Read through the chapter and find a quote to support each of the following:

1. Abel and his mother live a sustainable life which does not disrupt the environment.
2. The Jackson family has lived in isolation, off the land, for over a hundred years.
3. Abel is lonely.
4. Abel’s mother is very resourceful and independent.

1. Write down a quote which shows that Abel is very connected to the natural world
and does not fit in at school.

These next three paragraphs demonstrate how powerful writing in a simple way without
melodrama can be:

He looked up at the mantelpiece and the old photo of his father. Abel didn’t really remember him. He died
when Abel was two years old but the bay and the garden and the house were like a memory of him.

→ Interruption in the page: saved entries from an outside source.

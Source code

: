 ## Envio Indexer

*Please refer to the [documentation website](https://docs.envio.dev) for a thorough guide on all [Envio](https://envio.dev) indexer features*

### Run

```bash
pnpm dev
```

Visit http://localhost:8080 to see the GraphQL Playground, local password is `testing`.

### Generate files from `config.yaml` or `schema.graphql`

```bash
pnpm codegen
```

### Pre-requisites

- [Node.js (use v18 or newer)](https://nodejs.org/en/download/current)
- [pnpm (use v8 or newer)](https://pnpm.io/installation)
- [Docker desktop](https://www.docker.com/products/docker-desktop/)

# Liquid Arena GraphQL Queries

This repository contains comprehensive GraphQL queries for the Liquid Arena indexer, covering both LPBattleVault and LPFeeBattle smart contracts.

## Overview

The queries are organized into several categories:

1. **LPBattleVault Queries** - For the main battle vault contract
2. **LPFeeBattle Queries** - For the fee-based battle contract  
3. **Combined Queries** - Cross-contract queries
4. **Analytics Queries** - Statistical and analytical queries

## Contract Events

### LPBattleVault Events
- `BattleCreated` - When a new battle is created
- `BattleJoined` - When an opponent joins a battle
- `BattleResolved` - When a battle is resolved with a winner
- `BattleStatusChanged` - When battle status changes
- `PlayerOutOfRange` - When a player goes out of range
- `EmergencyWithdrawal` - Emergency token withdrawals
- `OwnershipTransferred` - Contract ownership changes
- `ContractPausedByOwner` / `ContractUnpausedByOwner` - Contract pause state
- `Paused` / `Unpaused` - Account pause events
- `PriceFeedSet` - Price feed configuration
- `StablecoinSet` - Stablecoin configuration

Abel saw
his mother as a memory of him. Everything she did seemed to have something of his father about it – the way
she was with boats and motors, her tough working hands. Abel knew she remembered his father every day.
Near the orchard there was an old peppermint tree with a deep fork in it. His mother kept a candle there and
some pearl shells and a dolphin he once carved from driftwood. Some days she stayed up at that tree for
hours. Crying sometimes, thinking, remembering. Abel’s father had been a pearl diver. Every year he went
north for the pearling season. He came back with the year’s money and swore he would never go back. It
was boring work, he said. But he always went back. And then one year a tiger shark took him. The crew of
the lugger pulled in his air hose to find no one at the end of it. They found his fins on the murky bottom of
Roebuck Bay but his body was never recovered.
2. The symbol of the peppermint tree is a subtle, delicate way to reveal the deep love
Abel’s parents had for each other and his mother’s continued loyalty.
How does this paragraph make you feel?
Which vivid detail in his description has the most impact on you?
3. Read the paragraph describing Abel’s father’s death. Notice that the writing style is
not dramatic or sentimental (soppy). It is powerful because it is simple and sincere.
Which detail has the most impact on you as a reader?

Read the last line of this chapter:

As well as wondering what fish thought, Abel also wondered what dead people thought. Both things were
mysteries; they tied his mind up in knots but he never gave up wondering.

4. What are the mysteries that tie up your mind in knots?